We finished John's Gospel this evening, the final three chapters, and will start the Letters next time. He said that John's Jesus is capable of bearing his own cross without the help of Simon the Cyrenian. He said the inscription is a four-fold tradition but John's detail, the listing of the languages in which it appeared, is the mark of an eyewitness. I wanted to ask, when John describes how Jesus' garments were divvied up, whether John had the same misunderstanding of Jewish poetry as Matthew, taking it literally. But I didn't. Instead it was about how, all of a sudden, John has a bunch of Scriptures that Jesus' death is fulfilling.

Now, Joseph of Arimathea and Nicodemus do such a proper job preparing Jesus' body for burial that there's no need for the women to return in a couple of days' time to do it. So John has only Mary Magdalene come back, even though in 20:2 she speaks in the first person plural ("we don't know where they have put him!"). Kostenberger follows Morris in thinking that Mary Magdalen hardly went to the tomb alone, while it was still dark, with a religious festival in progress. (cf. NAB footnote). And whatever rivalry appears between Peter and the Beloved Disciple is put down to the founding of their respective communities, that the community which produced the Fourth Gospel was associated historically with the Beloved Disciple. The belief in 20:8 is tempered with a lack of understanding in verse 9.

Then, so, the idea that Jesus' resurrected body isn't readily recognizable by Mary (or the disciples on the road of Emmaus) until he calls her name (cf. John 10:3). And he really thinks the Gospel ended with chapter 20 because Thomas' affirmation of Jesus as "My Lord and my God" was a title reserved for Caesar, even though there aren't any extant manuscripts with only 20 chapters.
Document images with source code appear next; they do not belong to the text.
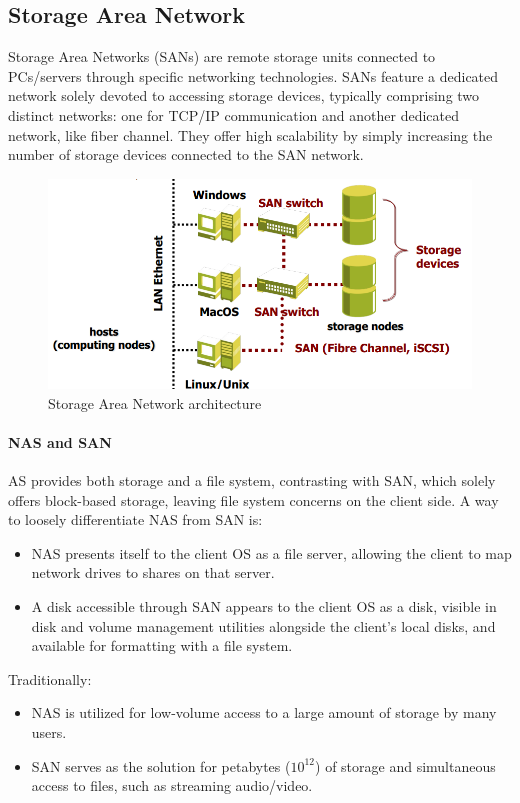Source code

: \subsection{Storage Area Network}
Storage Area Networks (SANs) are remote storage units connected to PCs/servers through specific networking technologies. 
SANs feature a dedicated network solely devoted to accessing storage devices, typically comprising two distinct networks: one for TCP/IP communication and another dedicated network, like fiber channel. 
They offer high scalability by simply increasing the number of storage devices connected to the SAN network.
\begin{figure}[H]
    \centering
    \includegraphics[width=0.4\linewidth]{images/san.png}
    \caption{Storage Area Network architecture}
\end{figure}

\paragraph*{NAS and SAN}
AS provides both storage and a file system, contrasting with SAN, which solely offers block-based storage, leaving file system concerns on the client side. 
A way to loosely differentiate NAS from SAN is:
\begin{itemize}
    \item NAS presents itself to the client OS as a file server, allowing the client to map network drives to shares on that server.
    \item A disk accessible through SAN appears to the client OS as a disk, visible in disk and volume management utilities alongside the client's local disks, and available for formatting with a file system.
\end{itemize}
Traditionally:
\begin{itemize}
    \item NAS is utilized for low-volume access to a large amount of storage by many users.
    \item SAN serves as the solution for petabytes ($10^{12}$) of storage and simultaneous access to files, such as streaming audio/video.
\end{itemize}

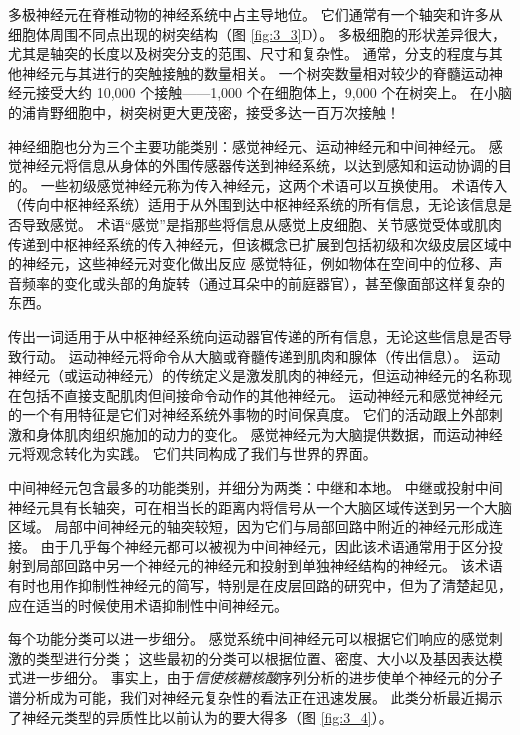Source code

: 多极神经元在脊椎动物的神经系统中占主导地位。 
它们通常有一个轴突和许多从细胞体周围不同点出现的树突结构（图 \ref{fig:3_3}D）。 
多极细胞的形状差异很大，尤其是轴突的长度以及树突分支的范围、尺寸和复杂性。 
通常，分支的程度与其他神经元与其进行的突触接触的数量相关。 
一个树突数量相对较少的脊髓运动神经元接受大约 10,000 个接触——1,000 个在细胞体上，9,000 个在树突上。 
在小脑的浦肯野细胞中，树突树更大更茂密，接受多达一百万次接触！


神经细胞也分为三个主要功能类别：感觉神经元、运动神经元和中间神经元。 
感觉神经元将信息从身体的外围传感器传送到神经系统，以达到感知和运动协调的目的。 
一些初级感觉神经元称为传入神经元，这两个术语可以互换使用。 
术语传入（传向中枢神经系统）适用于从外围到达中枢神经系统的所有信息，无论该信息是否导致感觉。 
术语“感觉”是指那些将信息从感觉上皮细胞、关节感觉受体或肌肉传递到中枢神经系统的传入神经元，但该概念已扩展到包括初级和次级皮层区域中的神经元，这些神经元对变化做出反应 感觉特征，例如物体在空间中的位移、声音频率的变化或头部的角旋转（通过耳朵中的前庭器官），甚至像面部这样复杂的东西。


传出一词适用于从中枢神经系统向运动器官传递的所有信息，无论这些信息是否导致行动。 
运动神经元将命令从大脑或脊髓传递到肌肉和腺体（传出信息）。 
运动神经元（或运动神经元）的传统定义是激发肌肉的神经元，但运动神经元的名称现在包括不直接支配肌肉但间接命令动作的其他神经元。 
运动神经元和感觉神经元的一个有用特征是它们对神经系统外事物的时间保真度。 
它们的活动跟上外部刺激和身体肌肉组织施加的动力的变化。 
感觉神经元为大脑提供数据，而运动神经元将观念转化为实践。 
它们共同构成了我们与世界的界面。


中间神经元包含最多的功能类别，并细分为两类：中继和本地。 
中继或投射中间神经元具有长轴突，可在相当长的距离内将信号从一个大脑区域传送到另一个大脑区域。 
局部中间神经元的轴突较短，因为它们与局部回路中附近的神经元形成连接。 
由于几乎每个神经元都可以被视为中间神经元，因此该术语通常用于区分投射到局部回路中另一个神经元的神经元和投射到单独神经结构的神经元。 
该术语有时也用作抑制性神经元的简写，特别是在皮层回路的研究中，但为了清楚起见，应在适当的时候使用术语抑制性中间神经元。


每个功能分类可以进一步细分。 
感觉系统中间神经元可以根据它们响应的感觉刺激的类型进行分类； 
这些最初的分类可以根据位置、密度、大小以及基因表达模式进一步细分。 
事实上，由于\textit{信使核糖核酸}序列分析的进步使单个神经元的分子谱分析成为可能，我们对神经元复杂性的看法正在迅速发展。 
此类分析最近揭示了神经元类型的异质性比以前认为的要大得多（图 \ref{fig:3_4}）。

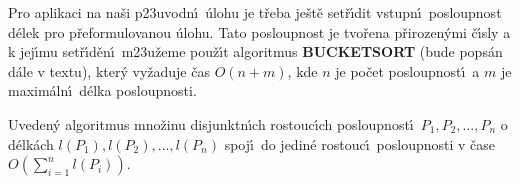 \documentclass[a4paper,12pt]{article}
\begin{document}
\flushpar Pro aplikaci na na\v si p\accent23uvodn\'\i\ \'ulohu je 
t\v reba  
je\v st\v e set\v r\'\i dit vstupn\'\i\ posloupnost d\'elek pro p\v reformu\-lo\-vanou \'ulohu.
Tato posloupnost je tvo\v rena p\v rirozen\'ymi \v c\'\i sly a 
k jej\'\i mu set\v r\'\i d\v en\'\i\  
m\accent23u\v zeme pou\v z\'\i t algoritmus {\bf BUCKETSORT} (bude 
pops\'an d\'ale v textu), kter\'y 
vy\v zaduje \v cas $O(n+m)$, kde $n$ je po\v cet posloupnost\'\i\ a $
m$ je 
maxim\'aln\'\i\ d\'elka posloupnosti.
\medskip

Uveden\'y algoritmus mno\v zinu 
disjunktn\'\i ch rostouc\'\i ch 
posloupnost\'\i\ $P_1,P_2,\dots,P_n$ o d\'elk\'ach $l(P_1),l(P_2)
,\dots,l(P_n)$ spoj\'\i\ 
do jedin\'e rostouc\'\i\ posloupnosti v \v case 
$O(\sum_{i=1}^nl(P_i))$.
\endproclaim
\bigskip

\centerline{}
\medskip
\end{document}
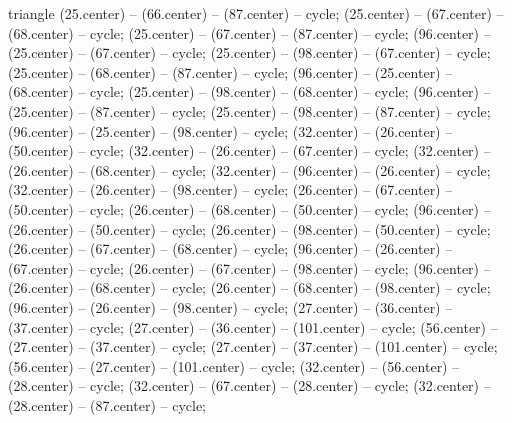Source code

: {\begin{pgfonlayer}{triangle}
 (25.center) -- (66.center) -- (87.center) -- cycle; 
 (25.center) -- (67.center) -- (68.center) -- cycle; 
 (25.center) -- (67.center) -- (87.center) -- cycle; 
 (96.center) -- (25.center) -- (67.center) -- cycle; 
 (25.center) -- (98.center) -- (67.center) -- cycle; 
 (25.center) -- (68.center) -- (87.center) -- cycle; 
 (96.center) -- (25.center) -- (68.center) -- cycle; 
 (25.center) -- (98.center) -- (68.center) -- cycle; 
 (96.center) -- (25.center) -- (87.center) -- cycle; 
 (25.center) -- (98.center) -- (87.center) -- cycle; 
 (96.center) -- (25.center) -- (98.center) -- cycle; 
 (32.center) -- (26.center) -- (50.center) -- cycle; 
 (32.center) -- (26.center) -- (67.center) -- cycle; 
 (32.center) -- (26.center) -- (68.center) -- cycle; 
 (32.center) -- (96.center) -- (26.center) -- cycle; 
 (32.center) -- (26.center) -- (98.center) -- cycle; 
 (26.center) -- (67.center) -- (50.center) -- cycle; 
 (26.center) -- (68.center) -- (50.center) -- cycle; 
 (96.center) -- (26.center) -- (50.center) -- cycle; 
 (26.center) -- (98.center) -- (50.center) -- cycle; 
 (26.center) -- (67.center) -- (68.center) -- cycle; 
 (96.center) -- (26.center) -- (67.center) -- cycle; 
 (26.center) -- (67.center) -- (98.center) -- cycle; 
 (96.center) -- (26.center) -- (68.center) -- cycle; 
 (26.center) -- (68.center) -- (98.center) -- cycle; 
 (96.center) -- (26.center) -- (98.center) -- cycle; 
 (27.center) -- (36.center) -- (37.center) -- cycle; 
 (27.center) -- (36.center) -- (101.center) -- cycle; 
 (56.center) -- (27.center) -- (37.center) -- cycle; 
 (27.center) -- (37.center) -- (101.center) -- cycle; 
 (56.center) -- (27.center) -- (101.center) -- cycle; 
 (32.center) -- (56.center) -- (28.center) -- cycle; 
 (32.center) -- (67.center) -- (28.center) -- cycle; 
 (32.center) -- (28.center) -- (87.center) -- cycle; 

\end{pgfonlayer}}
One lady asked how much time elapsed between the first post-resurrection appearance and the last. And we went into the tradition of it being forty days between the resurrection and the ascension but it could have been as much as a year. The point is that Jesus' followers had experiences of him after his death. And she wondered whether he appeared only to pious people so we reminded her of the Damascus Road experience. Paul was hardly yet believing. And my Scofield Bible had a handy table of post-resurrection and post-ascension appearances of the Lord. (The table is not a part of the original 1917 notes.) And her concern was about alleged appearances of Jesus to people in our own day and time and whether these could be credible. Everyone pretty much said such appearances weren't likely to be genuine.

We moved on to chapter 21 which in my Bible, and in many others, is subtitled "Epilogue." It occurred to me that the text is a reworked "call" (cf. Luke 5). That the story turns over upon itself, repeating again with each new generation. We didn't get into the agape/phileo discussion for which I was grateful because I don't think there's anything there. Scofield's notes do actually dip into that. Jim remarked on the NAB footnote which I think he found schizophrenic, at best. And he told us that even though this study may have been the deepest we've been in the Gospel to date, it only scratched the surface and encouraged us to go to earlychristianwritings.com or someplace and read early sermons for even broader interpretations.

1 comment:

Kathleen@so much to say, so little time said...

Very interesting perspectives on the Gospel. Thanks for sharing!